You can’t really tell much about diesel fuel by looking at it, unless you decan’t some into a jar and let it settle, so you’re pretty much up to your own devices when it comes to filling up the tanks. We’ve bought water-clear fuel in New Zealand, ugly brown fuel in Tonga, cloudy yellow fuel in the Galapagos, blue fuel in Trinidad.
Before any of it goes in our tanks, it runs through a Baja Fuel Filter. This ingenious device was developed to filter the questionable fuel often found on the west coast of Mexico, and consists of an aluminum cylinder with handle and spout. Three ultra-fine removable screens inserted in the cylinder will remove virtually all debris and most of the water that fuel is likely to contain.
Although two sizes of Baja Filters are available, most boats use the larger, 6-1/2″ diameter filter, which has a flow rate of almost 4 gallons per minute. As long as you have the standard 1-1/2″ inside diameter deck fill found on most sailboats, the larger filter is for you.

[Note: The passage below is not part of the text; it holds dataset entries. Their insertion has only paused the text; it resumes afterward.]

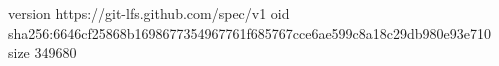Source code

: version https://git-lfs.github.com/spec/v1
oid sha256:6646cf25868b1698677354967761f685767cce6ae599c8a18c29db980e93e710
size 349680
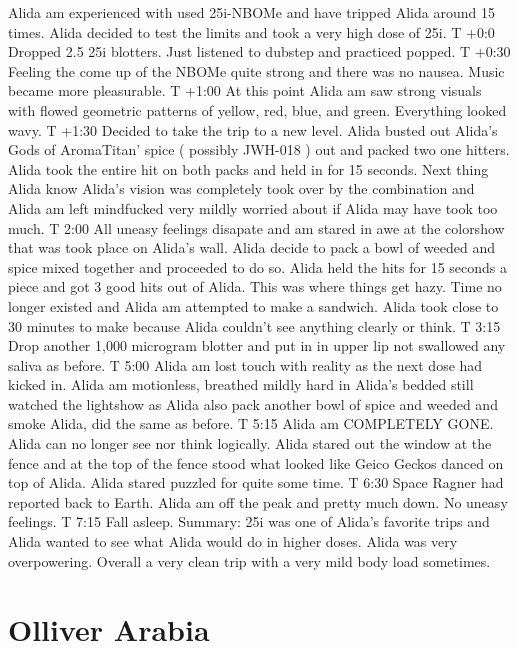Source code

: \documentclass[12pt]{book}
\begin{document}
Alida am experienced with used 25i-NBOMe and have tripped Alida around 15 times. Alida decided to test the limits and took a very high dose of 25i. T +0:0 Dropped 2.5 25i blotters. Just listened to dubstep and practiced popped. T +0:30 Feeling the come up of the NBOMe quite strong and there was no nausea. Music became more pleasurable. T +1:00 At this point Alida am saw strong visuals with flowed geometric patterns of yellow, red, blue, and green. Everything looked wavy. T +1:30 Decided to take the trip to a new level. Alida busted out Alida's Gods of AromaTitan' spice ( possibly JWH-018 ) out and packed two one hitters. Alida took the entire hit on both packs and held in for 15 seconds. Next thing Alida know Alida's vision was completely took over by the combination and Alida am left mindfucked very mildly worried about if Alida may have took too much. T 2:00 All uneasy feelings disapate and am stared in awe at the colorshow that was took place on Alida's wall. Alida decide to pack a bowl of weeded and spice mixed together and proceeded to do so. Alida held the hits for 15 seconds a piece and got 3 good hits out of Alida. This was where things get hazy. Time no longer existed and Alida am attempted to make a sandwich. Alida took close to 30 minutes to make because Alida couldn't see anything clearly or think. T 3:15 Drop another 1,000 microgram blotter and put in in upper lip not swallowed any saliva as before. T 5:00 Alida am lost touch with reality as the next dose had kicked in. Alida am motionless, breathed mildly hard in Alida's bedded still watched the lightshow as Alida also pack another bowl of spice and weeded and smoke Alida, did the same as before. T 5:15 Alida am COMPLETELY GONE. Alida can no longer see nor think logically. Alida stared out the window at the fence and at the top of the fence stood what looked like Geico Geckos danced on top of Alida. Alida stared puzzled for quite some time. T 6:30 Space Ragner had reported back to Earth. Alida am off the peak and pretty much down. No uneasy feelings. T 7:15 Fall asleep. Summary: 25i was one of Alida's favorite trips and Alida wanted to see what Alida would do in higher doses. Alida was very overpowering. Overall a very clean trip with a very mild body load sometimes.



\chapter{Olliver Arabia}
\end{document}
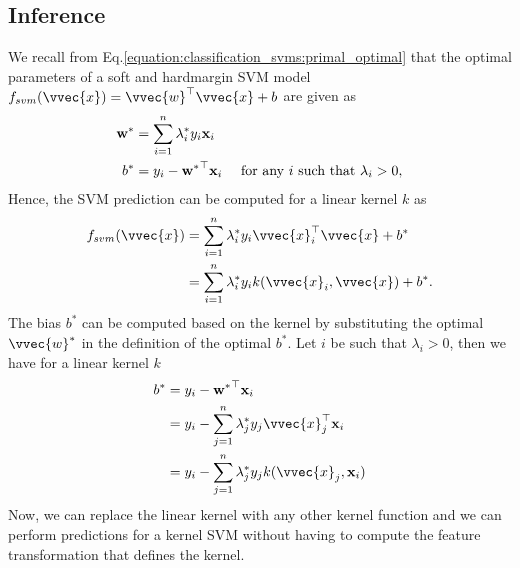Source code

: \documentclass[letterpaper,10pt,english]{jupyterBook}
\begin{document}
\subsection{Inference}
\label{\detokenize{classification_kernel_svm:inference}}
\sphinxAtStartPar
We recall from Eq.\eqref{equation:classification_svms:primal_optimal} that the optimal parameters of a soft\sphinxhyphen{} and hard\sphinxhyphen{}margin SVM model \(f_{svm}(\vvec{x})=\vvec{w}^\top\vvec{x} +b\) are given as
\begin{align*}
{\bf w}^{\ast} &= \sum_{i=1}^{n} \lambda_{i}^{\ast} y_{i} {\bf x}_{i}\\
b^{\ast} &= y_{i} - {{\bf w}^{\ast}}^\top {\bf x}_{i}  \quad\text{ for any }i\text{ such that } \lambda_{i} > 0 ,
\end{align*}
\sphinxAtStartPar
Hence, the SVM prediction can be computed for a linear kernel \(k\) as
\begin{align*}
f_{svm}(\vvec{x})& =\sum_{i=1}^{n} \lambda_i^* y_i \vvec{x}_i^\top\vvec{x} +b^*\\
&= \sum_{i=1}^n \lambda_i^* y_i k(\vvec{x}_i,\vvec{x}) +b^*.
\end{align*}
\sphinxAtStartPar
The bias \(b^*\) can be computed based on the kernel by substituting the optimal \(\vvec{w}^*\) in the definition of the optimal \(b^*\). Let \(i\) be such that \(\lambda_i>0\), then we have for a linear kernel \(k\)
\begin{align*}
b^{\ast} &= y_{i} - {{\bf w}^{\ast}}^\top {\bf x}_{i} \\
&= y_{i} - \sum_{j=1}^{n} \lambda_j^* y_j \vvec{x}_j^\top {\bf x}_{i}\\
&= y_{i} - \sum_{j=1}^{n} \lambda_j^* y_j k(\vvec{x}_j, {\bf x}_{i})
\end{align*}
\sphinxAtStartPar
Now, we can replace the linear kernel with any other kernel function and we can perform predictions for a kernel SVM without having to compute the feature transformation that defines the kernel.
\label{classification_kernel_svm:definition-1}
\end{document}
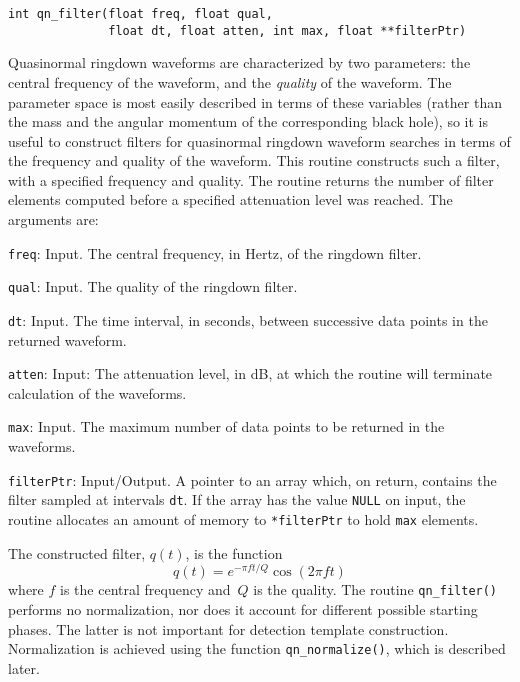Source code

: \begin{verbatim}
int qn_filter(float freq, float qual,
              float dt, float atten, int max, float **filterPtr)
\end{verbatim}
Quasinormal ringdown waveforms are characterized by two parameters:
the central frequency of the waveform, and the \emph{quality} of the
waveform.  The parameter space is most easily described in terms of
these variables (rather than the mass and the angular momentum of the
corresponding black hole), so it is useful to construct filters for
quasinormal ringdown waveform searches in terms of the frequency and
quality of the waveform.  This routine constructs such a filter, with
a specified frequency and quality.  The routine returns
the number of filter elements computed before a specified attenuation
level was reached.  The arguments are:
\begin{description}
\item{\texttt{freq}}: Input.  The central frequency, in Hertz, of the
  ringdown filter.
\item{\texttt{qual}}: Input.  The quality of the ringdown filter.
\item{\texttt{dt}}: Input. The time interval, in seconds, between successive
  data points in the returned waveform.
\item{\texttt{atten}}: Input:  The attenuation level, in dB, at which the
  routine will terminate calculation of the waveforms.
\item{\texttt{max}}: Input.  The maximum number of data points to be returned
  in the waveforms.
\item{\texttt{filterPtr}}: Input/Output.  A pointer to an array which, on
  return, contains the filter sampled at intervals
  \texttt{dt}.  If the array has the value \texttt{NULL} on input, the routine
  allocates an amount of memory to \texttt{*filterPtr} to hold \texttt{max}
  elements.
\end{description}

The constructed filter, $q(t)$, is the function
\begin{equation}
  q(t) = e^{-\pi ft/Q}\cos(2\pi ft)
\end{equation}
where $f$ is the central frequency and~$Q$ is the quality.  The routine
\texttt{qn\_filter()} performs no normalization, nor does it account for
different possible starting phases.  The latter is not important for
detection template construction.  Normalization is achieved using the
function \texttt{qn\_normalize()}, which is described later.


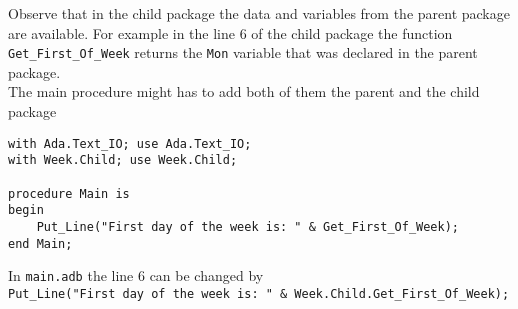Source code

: \documentclass[paper=a4, fontsize=11pt]{scrartcl} %
\numberwithin{equation}{section} %
\numberwithin{figure}{section} %
\numberwithin{table}{section} %
\begin{document}
Observe that in the child package the data and variables from the parent package are available. For example in the line 6 of the child package the function \verb|Get_First_Of_Week| returns the \verb|Mon| variable that was declared in the parent package.\\

The main procedure might has to add both of them the parent and the child package

\begin{lstlisting}[caption = {main.adb}, label = {program_04}]
with Ada.Text_IO; use Ada.Text_IO; 
with Week.Child; use Week.Child;

procedure Main is
begin
	Put_Line("First day of the week is: " & Get_First_Of_Week);
end Main;
\end{lstlisting}

In \verb|main.adb| the line 6 can be changed by\\
\verb|Put_Line("First day of the week is: " & Week.Child.Get_First_Of_Week);|
\end{document}
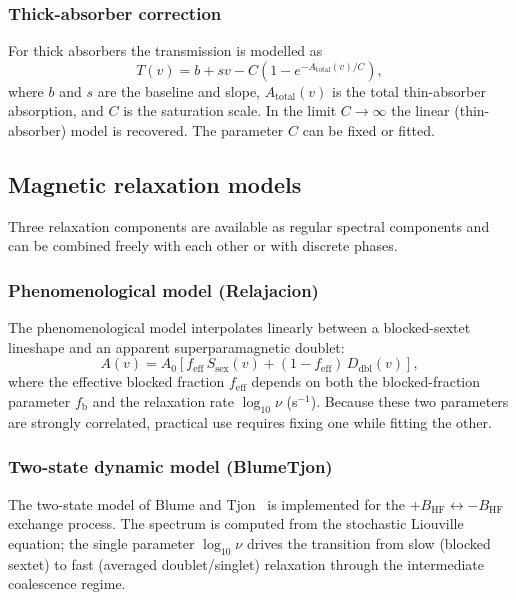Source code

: \documentclass[smallcondensed]{svjour3}
\begin{document}
\subsubsection{Thick-absorber correction}
\label{sec:thick}

For thick absorbers the transmission is modelled as~\cite{margulies1961}
\begin{equation}
  T(v) = b + sv - C\!\left(1 - e^{-A_\mathrm{total}(v)/C}\right),
\end{equation}
where $b$ and $s$ are the baseline and slope, $A_\mathrm{total}(v)$ is the
total thin-absorber absorption, and $C$ is the saturation scale. In the
limit $C\to\infty$ the linear (thin-absorber) model is recovered. The
parameter $C$ can be fixed or fitted.

\subsection{Magnetic relaxation models}
\label{sec:relax}

Three relaxation components are available as regular spectral components and
can be combined freely with each other or with discrete phases.

\subsubsection{Phenomenological model (Relajacion)}
\label{sec:relajacion}

The phenomenological model interpolates linearly between a blocked-sextet
lineshape and an apparent superparamagnetic doublet:
\begin{equation}
  A(v) = A_0\!\left[f_\mathrm{eff}\,S_\mathrm{sex}(v)
         + (1 - f_\mathrm{eff})\,D_\mathrm{dbl}(v)\right],
\end{equation}
where the effective blocked fraction $f_\mathrm{eff}$ depends on both the
blocked-fraction parameter $f_\mathrm{b}$ and the relaxation rate
$\log_{10}\nu$ (s$^{-1}$). Because these two parameters are strongly
correlated, practical use requires fixing one while fitting the other.

\subsubsection{Two-state dynamic model (BlumeTjon)}
\label{sec:blumetjon}

The two-state model of Blume and Tjon~\cite{blumetjon1968} is implemented
for the $+B_\mathrm{HF} \leftrightarrow -B_\mathrm{HF}$ exchange process.
The spectrum is computed from the stochastic Liouville equation; the single
parameter $\log_{10}\nu$ drives the transition from slow (blocked sextet) to
fast (averaged doublet/singlet) relaxation through the intermediate
coalescence regime.
\end{document}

After filling up, we remove the screens and wipe them down with paper towels, and wipe down the inside of the filter cylinder as well. This really is necessary, as the design of the Baja Filter traps several ounces of fuel in the bottom which will otherwise eventually end up all over the place, despite the tight-fitting top and bottom caps supplied with the filter.
The large Baja Fuel Filter costs $200 from West Marine (800/262-8464), and is also likely to be found in other West Coast chandleries. The smaller filter goes for about $120.
It’s a bit of a pain to disassemble, clean, and reassemble the Baja Filter every time you use it, but it’s a lot less of a pain than cleaning a fuel system that is full of crud.